§ Task objective
Please give back each line of the listing, unchanged in every word.

§ Information supplied
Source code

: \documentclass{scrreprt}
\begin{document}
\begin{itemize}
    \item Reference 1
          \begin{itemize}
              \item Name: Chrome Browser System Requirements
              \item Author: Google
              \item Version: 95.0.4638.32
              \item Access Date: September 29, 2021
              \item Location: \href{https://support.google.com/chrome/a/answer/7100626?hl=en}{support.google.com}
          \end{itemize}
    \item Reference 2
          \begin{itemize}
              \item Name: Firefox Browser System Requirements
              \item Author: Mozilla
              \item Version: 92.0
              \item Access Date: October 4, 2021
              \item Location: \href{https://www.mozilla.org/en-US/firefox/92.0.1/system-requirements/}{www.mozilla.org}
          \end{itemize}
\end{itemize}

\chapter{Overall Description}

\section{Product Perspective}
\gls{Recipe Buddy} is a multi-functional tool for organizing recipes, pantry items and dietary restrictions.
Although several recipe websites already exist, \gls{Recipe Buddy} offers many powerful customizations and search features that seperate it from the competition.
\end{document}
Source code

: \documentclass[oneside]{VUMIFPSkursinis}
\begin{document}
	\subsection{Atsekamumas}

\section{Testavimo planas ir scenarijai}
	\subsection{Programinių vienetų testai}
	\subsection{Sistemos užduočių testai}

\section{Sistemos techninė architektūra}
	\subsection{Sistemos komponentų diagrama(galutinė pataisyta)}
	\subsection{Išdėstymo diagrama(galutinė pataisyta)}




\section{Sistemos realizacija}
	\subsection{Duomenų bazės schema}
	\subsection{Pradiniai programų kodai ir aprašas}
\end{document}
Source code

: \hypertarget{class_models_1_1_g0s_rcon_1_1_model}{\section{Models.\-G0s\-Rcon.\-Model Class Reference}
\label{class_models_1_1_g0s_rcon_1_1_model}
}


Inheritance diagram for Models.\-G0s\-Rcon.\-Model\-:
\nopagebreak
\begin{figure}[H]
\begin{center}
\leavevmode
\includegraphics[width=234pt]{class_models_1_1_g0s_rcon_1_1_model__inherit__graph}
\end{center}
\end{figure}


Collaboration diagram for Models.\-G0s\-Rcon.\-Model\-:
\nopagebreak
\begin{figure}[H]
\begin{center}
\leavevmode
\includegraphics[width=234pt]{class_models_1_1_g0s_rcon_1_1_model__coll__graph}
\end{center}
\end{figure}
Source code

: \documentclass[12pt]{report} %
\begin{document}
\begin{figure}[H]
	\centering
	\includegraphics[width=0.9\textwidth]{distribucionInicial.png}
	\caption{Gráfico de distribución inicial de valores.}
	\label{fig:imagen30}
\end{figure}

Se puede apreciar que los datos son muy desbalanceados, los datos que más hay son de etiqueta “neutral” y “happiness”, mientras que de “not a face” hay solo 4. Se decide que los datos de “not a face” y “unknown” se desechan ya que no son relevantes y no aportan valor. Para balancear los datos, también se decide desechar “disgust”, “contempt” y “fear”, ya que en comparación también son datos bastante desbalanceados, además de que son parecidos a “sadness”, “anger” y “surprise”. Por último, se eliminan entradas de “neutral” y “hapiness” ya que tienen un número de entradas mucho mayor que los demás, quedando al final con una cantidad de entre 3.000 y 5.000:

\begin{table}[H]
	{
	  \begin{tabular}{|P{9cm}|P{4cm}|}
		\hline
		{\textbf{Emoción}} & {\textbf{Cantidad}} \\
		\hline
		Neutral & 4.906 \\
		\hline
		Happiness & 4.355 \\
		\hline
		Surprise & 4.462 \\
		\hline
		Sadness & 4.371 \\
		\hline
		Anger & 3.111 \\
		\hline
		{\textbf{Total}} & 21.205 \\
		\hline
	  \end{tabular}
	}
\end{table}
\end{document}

§ Answer to the problem
Source code

: \documentclass{scrreprt}
\begin{document}
\begin{itemize}
    \item Reference 1
          \begin{itemize}
              \item Name: Chrome Browser System Requirements
              \item Author: Google
              \item Version: 95.0.4638.32
              \item Access Date: September 29, 2021
              \item Location: \href{https://support.google.com/chrome/a/answer/7100626?hl=en}{support.google.com}
          \end{itemize}
    \item Reference 2
          \begin{itemize}
              \item Name: Firefox Browser System Requirements
              \item Author: Mozilla
              \item Version: 92.0
              \item Access Date: October 4, 2021
              \item Location: \href{https://www.mozilla.org/en-US/firefox/92.0.1/system-requirements/}{www.mozilla.org}
          \end{itemize}
\end{itemize}

\chapter{Overall Description}

\section{Product Perspective}
\gls{Recipe Buddy} is a multi-functional tool for organizing recipes, pantry items and dietary restrictions.
Although several recipe websites already exist, \gls{Recipe Buddy} offers many powerful customizations and search features that seperate it from the competition.
\end{document}
Source code

: \documentclass[oneside]{VUMIFPSkursinis}
\begin{document}
	\subsection{Atsekamumas}

\section{Testavimo planas ir scenarijai}
	\subsection{Programinių vienetų testai}
	\subsection{Sistemos užduočių testai}

\section{Sistemos techninė architektūra}
	\subsection{Sistemos komponentų diagrama(galutinė pataisyta)}
	\subsection{Išdėstymo diagrama(galutinė pataisyta)}




\section{Sistemos realizacija}
	\subsection{Duomenų bazės schema}
	\subsection{Pradiniai programų kodai ir aprašas}
\end{document}
Source code

: \hypertarget{class_models_1_1_g0s_rcon_1_1_model}{\section{Models.\-G0s\-Rcon.\-Model Class Reference}
\label{class_models_1_1_g0s_rcon_1_1_model}
}


Inheritance diagram for Models.\-G0s\-Rcon.\-Model\-:
\nopagebreak
\begin{figure}[H]
\begin{center}
\leavevmode
\includegraphics[width=234pt]{class_models_1_1_g0s_rcon_1_1_model__inherit__graph}
\end{center}
\end{figure}


Collaboration diagram for Models.\-G0s\-Rcon.\-Model\-:
\nopagebreak
\begin{figure}[H]
\begin{center}
\leavevmode
\includegraphics[width=234pt]{class_models_1_1_g0s_rcon_1_1_model__coll__graph}
\end{center}
\end{figure}
Source code

: \documentclass[12pt]{report} %
\begin{document}
\begin{figure}[H]
	\centering
	\includegraphics[width=0.9\textwidth]{distribucionInicial.png}
	\caption{Gráfico de distribución inicial de valores.}
	\label{fig:imagen30}
\end{figure}

Se puede apreciar que los datos son muy desbalanceados, los datos que más hay son de etiqueta “neutral” y “happiness”, mientras que de “not a face” hay solo 4. Se decide que los datos de “not a face” y “unknown” se desechan ya que no son relevantes y no aportan valor. Para balancear los datos, también se decide desechar “disgust”, “contempt” y “fear”, ya que en comparación también son datos bastante desbalanceados, además de que son parecidos a “sadness”, “anger” y “surprise”. Por último, se eliminan entradas de “neutral” y “hapiness” ya que tienen un número de entradas mucho mayor que los demás, quedando al final con una cantidad de entre 3.000 y 5.000:

\begin{table}[H]
	{
	  \begin{tabular}{|P{9cm}|P{4cm}|}
		\hline
		{\textbf{Emoción}} & {\textbf{Cantidad}} \\
		\hline
		Neutral & 4.906 \\
		\hline
		Happiness & 4.355 \\
		\hline
		Surprise & 4.462 \\
		\hline
		Sadness & 4.371 \\
		\hline
		Anger & 3.111 \\
		\hline
		{\textbf{Total}} & 21.205 \\
		\hline
	  \end{tabular}
	}
\end{table}
\end{document}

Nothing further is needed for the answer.